Whanganui’s Sarjeant Gallery Te Whare o Rehua has more than 8000 pieces in its enviable collection. We set Director Greg Anderson the tricky task of choosing two favourites.
Henry Sarjeant’s will explicitly requires that the Sarjeant Gallery purchase or acquire works ‘…on account of their intrinsic value as works of High Art only and not because they are specimens of local or colonial art, so that the said gallery shall be furnished with Works of the Highest Art in all its branches as a means of inspiration for ourselves and those who come after us.’ With well over 8,000 artworks in the Sarjeant Gallery’s collection spanning approximately four hundred years of art history and a survey of New Zealand art from 1840 to the present day, my predecessors have thoughtfully and diversely fulfilled Henry’s wishes.
Choosing just two pieces to talk about is certainly a challenge given the breadth and depth of material we have to hand. However the two I’ve chosen illustrate very different media and have come into the collection during the course of my time here. Each has significance to the collection or gallery in different ways and appeals to me for different reasons.
Portrait of Gordon H. Brown, painted by Colin McCahon in 1968, was purchased for the collection in 2007 and shows us the Sarjeant’s first professional director. Brown was a renowned art historian, critic, and McCahon expert. He ushered in a new era of changing exhibition programmes and a move away from the static nature of the Sarjeant’s earlier existence. We are fortunate to have one of the great artist’s few portraits as a result of Brown’s close relationship with him; and further, as a result of Gordon’s continued affection for the Sarjeant, to have now been gifted his personal library of over 10,000 volumes.

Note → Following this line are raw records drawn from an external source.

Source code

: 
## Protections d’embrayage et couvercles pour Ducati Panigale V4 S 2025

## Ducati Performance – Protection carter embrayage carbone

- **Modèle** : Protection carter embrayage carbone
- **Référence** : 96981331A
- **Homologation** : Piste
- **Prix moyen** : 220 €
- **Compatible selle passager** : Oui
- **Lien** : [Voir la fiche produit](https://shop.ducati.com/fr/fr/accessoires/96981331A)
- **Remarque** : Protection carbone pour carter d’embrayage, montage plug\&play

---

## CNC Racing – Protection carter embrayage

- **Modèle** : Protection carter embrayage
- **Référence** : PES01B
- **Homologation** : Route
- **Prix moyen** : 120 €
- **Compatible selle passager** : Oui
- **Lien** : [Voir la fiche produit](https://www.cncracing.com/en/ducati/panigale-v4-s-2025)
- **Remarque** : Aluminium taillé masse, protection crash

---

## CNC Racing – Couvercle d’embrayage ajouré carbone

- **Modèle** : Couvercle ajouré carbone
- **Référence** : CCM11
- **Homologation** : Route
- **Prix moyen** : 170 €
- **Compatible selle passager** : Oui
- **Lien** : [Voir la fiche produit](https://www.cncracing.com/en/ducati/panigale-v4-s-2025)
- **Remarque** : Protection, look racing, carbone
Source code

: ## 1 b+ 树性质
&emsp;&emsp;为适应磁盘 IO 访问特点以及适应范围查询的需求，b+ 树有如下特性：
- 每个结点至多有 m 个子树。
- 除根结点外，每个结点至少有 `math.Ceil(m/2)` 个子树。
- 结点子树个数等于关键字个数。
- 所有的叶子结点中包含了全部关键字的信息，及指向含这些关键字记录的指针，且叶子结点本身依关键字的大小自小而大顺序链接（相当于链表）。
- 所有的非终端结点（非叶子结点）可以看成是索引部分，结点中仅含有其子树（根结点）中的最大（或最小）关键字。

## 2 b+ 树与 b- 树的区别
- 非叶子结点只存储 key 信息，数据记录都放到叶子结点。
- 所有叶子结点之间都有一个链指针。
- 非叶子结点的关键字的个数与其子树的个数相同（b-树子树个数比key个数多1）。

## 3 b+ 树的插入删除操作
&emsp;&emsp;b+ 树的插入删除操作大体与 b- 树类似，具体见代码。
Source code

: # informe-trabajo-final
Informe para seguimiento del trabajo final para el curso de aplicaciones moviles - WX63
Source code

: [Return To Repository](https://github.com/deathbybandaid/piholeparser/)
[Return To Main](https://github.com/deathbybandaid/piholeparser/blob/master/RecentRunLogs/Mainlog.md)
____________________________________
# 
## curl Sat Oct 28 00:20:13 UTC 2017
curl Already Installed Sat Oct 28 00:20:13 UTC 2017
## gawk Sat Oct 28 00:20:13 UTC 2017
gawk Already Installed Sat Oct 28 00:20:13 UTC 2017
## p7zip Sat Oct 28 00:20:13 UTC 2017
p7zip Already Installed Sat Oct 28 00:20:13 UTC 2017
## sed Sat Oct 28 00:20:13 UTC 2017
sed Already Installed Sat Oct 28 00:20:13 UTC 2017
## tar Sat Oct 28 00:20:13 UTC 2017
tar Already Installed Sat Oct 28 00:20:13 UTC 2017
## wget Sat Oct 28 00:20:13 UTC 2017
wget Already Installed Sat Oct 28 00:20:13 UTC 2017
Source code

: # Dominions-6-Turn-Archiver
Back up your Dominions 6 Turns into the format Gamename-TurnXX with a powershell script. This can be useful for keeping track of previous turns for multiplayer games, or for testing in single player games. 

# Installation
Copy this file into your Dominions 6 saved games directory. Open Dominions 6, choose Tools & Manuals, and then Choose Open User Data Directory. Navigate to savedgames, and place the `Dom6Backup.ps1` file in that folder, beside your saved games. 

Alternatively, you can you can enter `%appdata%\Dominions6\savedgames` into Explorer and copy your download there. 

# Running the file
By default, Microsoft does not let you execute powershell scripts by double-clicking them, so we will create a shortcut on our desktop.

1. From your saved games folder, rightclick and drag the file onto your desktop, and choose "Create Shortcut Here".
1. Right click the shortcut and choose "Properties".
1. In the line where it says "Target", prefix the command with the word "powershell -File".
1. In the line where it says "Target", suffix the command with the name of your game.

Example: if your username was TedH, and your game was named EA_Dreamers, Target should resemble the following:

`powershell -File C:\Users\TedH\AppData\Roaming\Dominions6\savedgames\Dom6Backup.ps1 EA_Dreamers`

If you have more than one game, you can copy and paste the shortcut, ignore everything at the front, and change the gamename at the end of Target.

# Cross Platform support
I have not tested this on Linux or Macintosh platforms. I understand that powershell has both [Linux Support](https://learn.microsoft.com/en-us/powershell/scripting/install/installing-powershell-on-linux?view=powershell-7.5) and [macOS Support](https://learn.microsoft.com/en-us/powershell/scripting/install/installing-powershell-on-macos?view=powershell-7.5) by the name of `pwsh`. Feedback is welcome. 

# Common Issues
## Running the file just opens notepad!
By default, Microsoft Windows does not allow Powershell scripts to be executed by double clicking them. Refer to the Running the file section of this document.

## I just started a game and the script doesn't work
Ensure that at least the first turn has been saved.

Sunset Strip (Liquor Locker) by Ed Ruscha is a piece I acquired in 2009 thanks to the Sarjeant Gallery Trust. The work is by one of the world’s best known artists and has featured in several exhibitions at the Sarjeant since its purchase. It is part of the artist’s Sunset Strip Portfolio comprising photographs of the Los Angeles urban environment, and specifically the banal commercialism of Sunset Strip. The photograph is very at home within the Sarjeant’s collection, the most significant collection of New Zealand and international photography outside of Auckland and Wellington.